┌────────

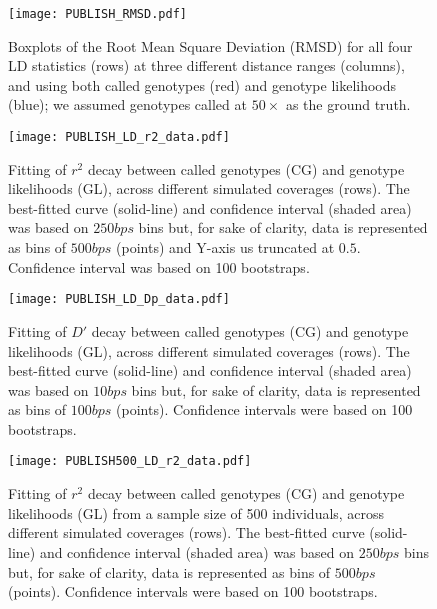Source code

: \documentclass[a4paper]{article}
\begin{document}
\begin{figure}
\centering
\texttt{[image: PUBLISH\_RMSD.pdf]}
\caption{Boxplots of the Root Mean Square Deviation (RMSD) for all four LD statistics (rows) at three different distance ranges (columns), and using both called genotypes (red) and genotype likelihoods (blue); we assumed genotypes called at $50\times$ as the ground truth.}
\label{SFig:RMSD}
\end{figure}


\begin{figure}
\centering
\texttt{[image: PUBLISH\_LD\_r2\_data.pdf]}
\caption{Fitting of $r^2$ decay between called genotypes (CG) and genotype likelihoods (GL), across different simulated coverages (rows). The best-fitted curve (solid-line) and confidence interval (shaded area) was based on $250 bps$ bins but, for sake of clarity, data is represented as bins of $500 bps$ (points) and Y-axis us truncated at $0.5$. Confidence interval was based on 100 bootstraps.}
\label{SFig:r2_data}
\end{figure}

\begin{figure}
\centering
\texttt{[image: PUBLISH\_LD\_Dp\_data.pdf]}
\caption{Fitting of $D'$ decay between called genotypes (CG) and genotype likelihoods (GL), across different simulated coverages (rows). The best-fitted curve (solid-line) and confidence interval (shaded area) was based on $10 bps$ bins but, for sake of clarity, data is represented as bins of $100 bps$ (points). Confidence intervals were based on 100 bootstraps.}
\label{SFig:Dp_data}
\end{figure}

\begin{figure}
\centering
\texttt{[image: PUBLISH500\_LD\_r2\_data.pdf]}
\caption{Fitting of $r^2$ decay between called genotypes (CG) and genotype likelihoods (GL) from a sample size of 500 individuals, across different simulated coverages (rows). The best-fitted curve (solid-line) and confidence interval (shaded area) was based on $250 bps$ bins but, for sake of clarity, data is represented as bins of $500 bps$ (points). Confidence intervals were based on 100 bootstraps.}
\label{SFig:500ind_r2_data}
\end{figure}
\end{document}
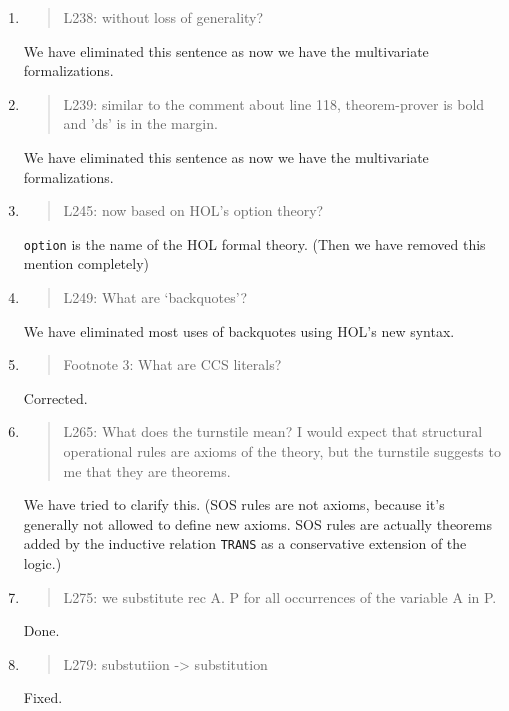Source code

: \begin{enumerate}
\item \begin{quote}
    L238: without loss of generality?
  \end{quote}
  \Mark
  We have eliminated this sentence as now we have  the
  multivariate formalizations.
  
\item \begin{quote}
    L239: similar to the comment about line 118, theorem-prover is
    bold and 'ds' is in the margin.
  \end{quote}
  \Mark
  We have eliminated this sentence as now we have  the
  multivariate formalizations.
  
\item \begin{quote}
    L245: now based on HOL’s option theory?
  \end{quote}
  \Mark
  \texttt{option} is the name of the HOL formal theory. (Then we have
  removed this mention completely)
  
\item \begin{quote}
    L249: What are ‘backquotes’?
  \end{quote}
  \Mark
  We have eliminated most uses of backquotes using HOL's new syntax.
  
\item \begin{quote}
    Footnote 3: What are CCS literals?
  \end{quote}
  \Mark
 Corrected.
  
\item \begin{quote}
    L265: What does the turnstile mean? I would expect that structural
    operational rules are axioms of the theory, but the turnstile
    suggests to me that they are theorems.
  \end{quote}
   \Mark
 We have tried to  clarify this. 
(SOS rules are  not axioms, because it's
  generally not allowed to define new axioms. SOS rules are actually
 theorems added by the inductive relation \texttt{TRANS} as a
  conservative extension of the logic.)
  
\item \begin{quote}
    L275: we substitute rec A. P for all occurrences of the variable A in P.
  \end{quote}
  \Mark
  Done.
  
\item \begin{quote}
    L279: substutiion -> substitution
  \end{quote}
  \Mark
  Fixed.
  

\end{enumerate}
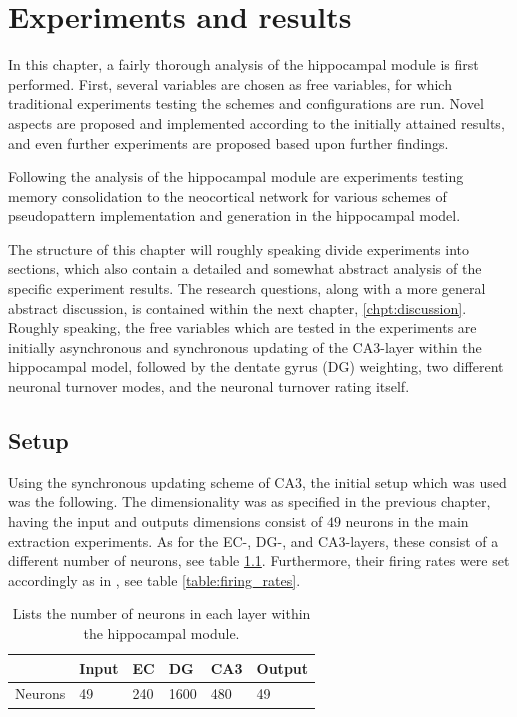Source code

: 
\chapter{Experiments and results}\label{chpt:experiments}

In this chapter, a fairly thorough analysis of the hippocampal module is first performed. First, several variables are chosen as free variables, for which traditional experiments testing the schemes and configurations are run. Novel aspects are proposed and implemented according to the initially attained results, and even further experiments are proposed based upon further findings. 

Following the analysis of the hippocampal module are experiments testing memory consolidation to the neocortical network for various schemes of pseudopattern implementation and generation in the hippocampal model.

The structure of this chapter will roughly speaking divide experiments into sections, which also contain a detailed and somewhat abstract analysis of the specific experiment results. The research questions, along with a more general abstract discussion, is contained within the next chapter, \ref{chpt:discussion}.
Roughly speaking, the free variables which are tested in the experiments are initially asynchronous and synchronous updating of the CA3-layer within the hippocampal model, followed by the dentate gyrus (DG) weighting, two different neuronal turnover modes, and the neuronal turnover rating itself.


\section{Setup}

Using the synchronous updating scheme of CA3, the initial setup which was used was the following. The dimensionality was as specified in the previous chapter, having the input and outputs dimensions consist of $49$ neurons in the main extraction experiments. As for the EC-, DG-, and CA3-layers, these consist of a different number of neurons, see table \ref{table:number_of_neurons}. Furthermore, their firing rates were set accordingly as in \citep{Hattori2014}, see table \ref{table:firing_rates}.

\begin{table}[]
\centering
\caption{Lists the number of neurons in each layer within the hippocampal module.}
\label{table:number_of_neurons}
\begin{tabular}{l|l|l|l|l|l|}
\cline{2-6}
                              & Input & EC  & DG   & CA3 & Output \\ \hline
\multicolumn{1}{|l|}{Neurons} & 49    & 240 & 1600 & 480 & 49     \\ \hline
\end{tabular}
\end{table}

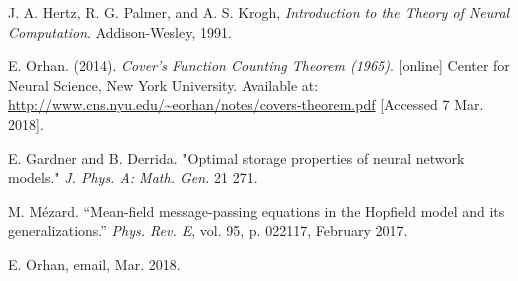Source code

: \begin{thebibliography}{9}
J. A. Hertz, R. G. Palmer, and A. S. Krogh,
\textit{Introduction to the Theory of Neural Computation}.
Addison-Wesley, 1991.

E. Orhan. (2014).
\textit{Cover’s Function Counting Theorem (1965)}. [online] Center for Neural Science, New York University. Available at:
\url{http://www.cns.nyu.edu/~eorhan/notes/covers-theorem.pdf} [Accessed 7 Mar. 2018].

E. Gardner and B. Derrida.
"Optimal storage properties of neural network models." \textit{J. Phys. A: Math. Gen.} 21 271.

M. Mézard.
“Mean-field message-passing equations in the Hopfield model and its generalizations.”
\textit{Phys. Rev. E}, vol. 95, p. 022117, February 2017.

E. Orhan, email, Mar. 2018.

\end{thebibliography}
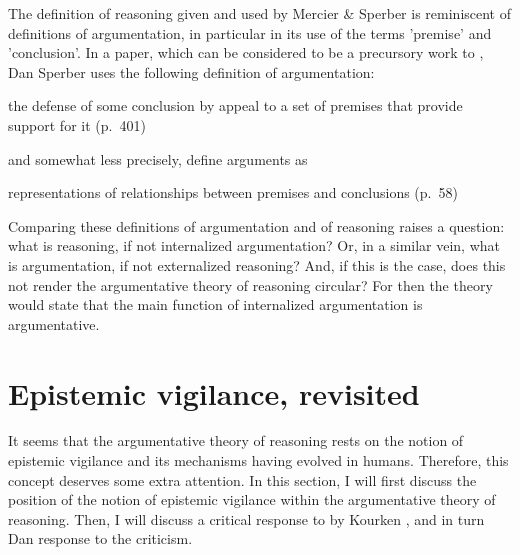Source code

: The definition of reasoning given and used by Mercier \& Sperber is reminiscent of definitions of argumentation, in particular in its use of the terms 'premise' and 'conclusion'. In a \citeyear{Sperber01} paper, which can be considered to be a precursory work to \citet{MS11}, Dan Sperber uses the following definition of argumentation:
\begin{quoting}
    the defense of some conclusion by appeal to a set of premises that provide support for it
    \hfill (p.~401)
\end{quoting}
and somewhat less precisely, \citet{MS11} define arguments as
\begin{quoting}
    representations of relationships between premises and conclusions
    \hfill (p.~58)
\end{quoting}

Comparing these definitions of argumentation and of reasoning raises a question: what is reasoning, if not internalized argumentation? Or, in a similar vein, what is argumentation, if not externalized reasoning? And, if this is the case, does this not render the argumentative theory of reasoning circular? For then the theory would state that the main function of internalized argumentation is argumentative.

\section{Epistemic vigilance, revisited}
\label{sec:EV-scrutiny}

It seems that the argumentative theory of reasoning rests on the notion of epistemic vigilance and its mechanisms having evolved in humans. Therefore, this concept deserves some extra attention.
In this section, I will first discuss the position of the notion of epistemic vigilance within the argumentative theory of reasoning. Then, I will discuss a critical response to \citet{Sperber10} by Kourken \citet{Michaelian13}, and in turn Dan  response to the criticism.

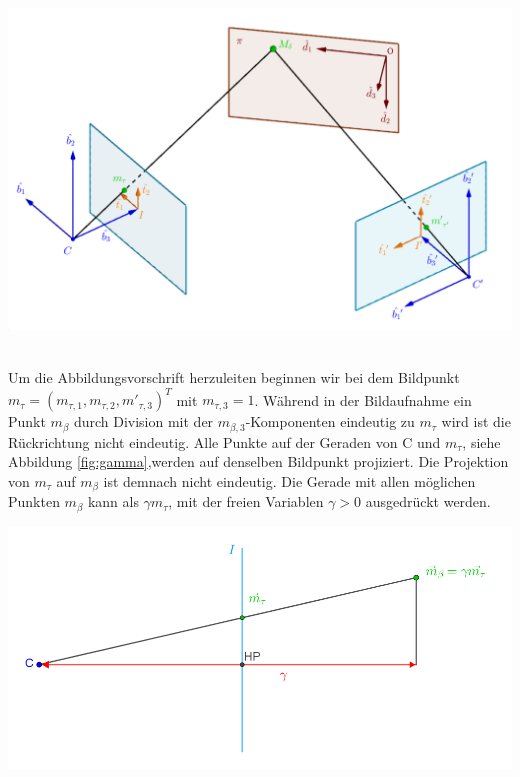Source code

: \begin{minipage}{\linewidth}
	\centering
	\includegraphics[width=0.8\linewidth]{images/HomographieDP_beschriftet.png}
	\label{fig:Homographie}
\end{minipage}\\

Um die Abbildungsvorschrift herzuleiten beginnen wir bei dem Bildpunkt \ensuremath{m_{\tau} = (m_{\tau,1},m_{\tau,2},m'_{\tau,3})^T} mit $m_{\tau,3}=1$. Während in der Bildaufnahme ein Punkt $m_\beta$ durch Division mit der $m_{\beta,3}$-Komponenten eindeutig zu $m_{\tau}$ wird ist die Rückrichtung nicht eindeutig. Alle Punkte auf der Geraden von C und $m_{\tau}$, siehe Abbildung \ref{fig:gamma},werden auf denselben Bildpunkt projiziert. Die Projektion von $m_{\tau}$ auf $m_\beta$ ist demnach nicht eindeutig. Die Gerade mit allen möglichen Punkten $m_\beta$ kann als $\gamma m_{\tau}$, mit der freien Variablen $\gamma > 0$ ausgedrückt werden.  


\begin{minipage}{\linewidth}
	\centering
	\includegraphics[width=0.8\linewidth]{images/gamma.png}
	\label{fig:gamma}
\end{minipage}\\


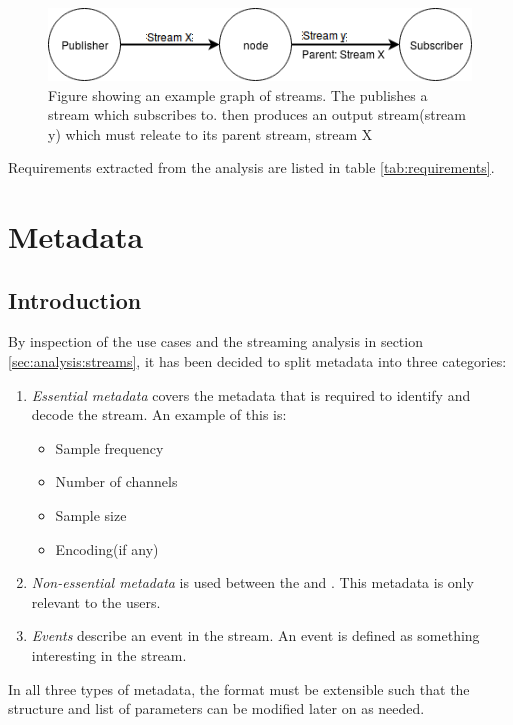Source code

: \begin{figure}[h!]
	\centering
	\includegraphics[width=1\textwidth]{figures/stream-graph}
	\caption{Figure showing an example graph of streams. The  publishes a stream which  subscribes to.  then produces an output stream(stream y) which must releate to its parent stream, stream X} \label{fig:analysis:graph}
\end{figure}

Requirements extracted from the analysis are listed in table \ref{tab:requirements}.

\section{Metadata} \label{sec:analysis:metadata}
\subsection{Introduction}

By inspection of the use cases and the streaming analysis in section \ref{sec:analysis:streams}, it has been decided to split metadata into three categories:
\begin{enumerate}
	\item \textit{Essential metadata} covers the metadata that is required to identify and decode the stream.
		An example of this is:
		\begin{itemize}
			\item Sample frequency
			\item Number of channels
			\item Sample size
			\item Encoding(if any)
		\end{itemize}
	\item \textit{Non-essential metadata} is used between the  and . This metadata is only relevant to the users.
	\item \textit{Events} describe an event in the stream. An event is defined as something interesting in the stream.
\end{enumerate}

In all three types of metadata, the format must be extensible such that the structure and list of parameters can be modified later on as needed.

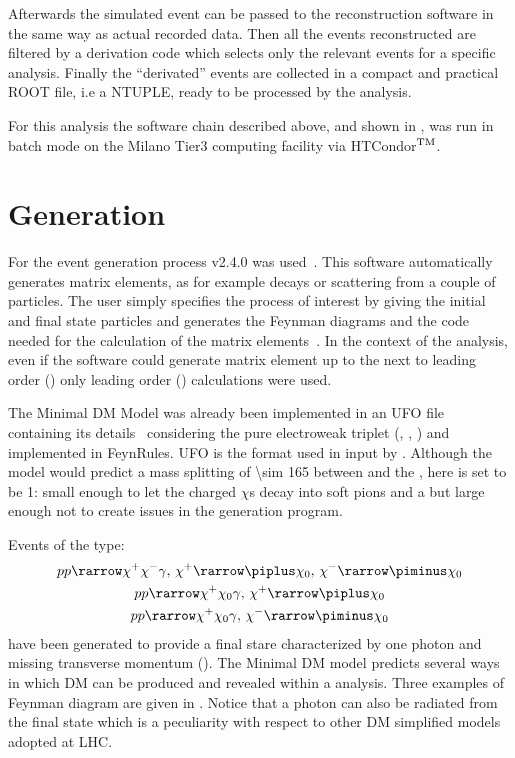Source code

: Afterwards the simulated event can be passed to the reconstruction software in the same way as actual recorded data. Then all the events reconstructed are filtered by a derivation code which selects only the  relevant events for a specific analysis. Finally the ``derivated'' events are collected in a compact and practical ROOT file, i.e a NTUPLE, ready to be processed by the analysis.

For this analysis the software chain described above, and shown in \Fig{\ref{fig:chain}}, was run in batch mode on the Milano Tier3 computing facility via HTCondor$^{\textup{TM}}$.



\section{Generation}

For the event generation process \MGMCatNLO v2.4.0 was used~\cite{madgraph}. This software automatically generates matrix elements, as for example decays or scattering from a couple of particles. The user simply specifies the process of interest by giving the initial and final state particles and \MADGRAPH generates the Feynman diagrams and the code needed for the calculation of the matrix elements~\cite{Pottgen:2016807}. In the context of the analysis, even if the software could generate matrix element up to the next to leading order (\NLO) only leading order (\LO) calculations were used.

The Minimal DM Model was already been implemented in an UFO file containing its details~\cite{mperego} considering the pure electroweak triplet (\chip\!, \chizero\!, \chim\!) and implemented in FeynRules. UFO is the format used in input by \MADGRAPH. Although the model would predict a mass splitting of \SI{\sim 165}{\mev} between \chipm and the \chizero, here is set to be \SI{1}{\gev}: small enough to let the charged $\chi$s decay into soft pions and a \chizero but large enough not to create issues in the generation program. 

Events of the type: 
\begin{gather*}
p p \rarrow \chi^+ \chi^- \gamma,\, \chi^+ \rarrow \piplus \chi_0,\, \chi^- \rarrow \piminus \chi_0\\
p p \rarrow \chi^+ \chi_0 \gamma,\, \chi^+ \rarrow \piplus \chi_0\\
p p \rarrow \chi^+ \chi_0 \gamma,\, \chi^- \rarrow \piminus \chi_0
\end{gather*}
have been generated to provide a final stare characterized by one photon and missing transverse momentum (\met). The Minimal DM model predicts several ways in which DM can be produced and revealed within a \mph analysis. Three examples of Feynman diagram are given in \Fig{\ref{fig:feynman}}. Notice that a photon can also be radiated from the final state which is a peculiarity with respect to other DM simplified models adopted at LHC.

└────────

Exercise objective: Show the lines of the records that contain the word "gamma".

Your solution:
Um die Abbildungsvorschrift herzuleiten beginnen wir bei dem Bildpunkt \ensuremath{m_{\tau} = (m_{\tau,1},m_{\tau,2},m'_{\tau,3})^T} mit $m_{\tau,3}=1$. Während in der Bildaufnahme ein Punkt $m_\beta$ durch Division mit der $m_{\beta,3}$-Komponenten eindeutig zu $m_{\tau}$ wird ist die Rückrichtung nicht eindeutig. Alle Punkte auf der Geraden von C und $m_{\tau}$, siehe Abbildung \ref{fig:gamma},werden auf denselben Bildpunkt projiziert. Die Projektion von $m_{\tau}$ auf $m_\beta$ ist demnach nicht eindeutig. Die Gerade mit allen möglichen Punkten $m_\beta$ kann als $\gamma m_{\tau}$, mit der freien Variablen $\gamma > 0$ ausgedrückt werden.  
	\includegraphics[width=0.8\linewidth]{images/gamma.png}
	\label{fig:gamma}
p p \rarrow \chi^+ \chi^- \gamma,\, \chi^+ \rarrow \piplus \chi_0,\, \chi^- \rarrow \piminus \chi_0\\
p p \rarrow \chi^+ \chi_0 \gamma,\, \chi^+ \rarrow \piplus \chi_0\\
p p \rarrow \chi^+ \chi_0 \gamma,\, \chi^- \rarrow \piminus \chi_0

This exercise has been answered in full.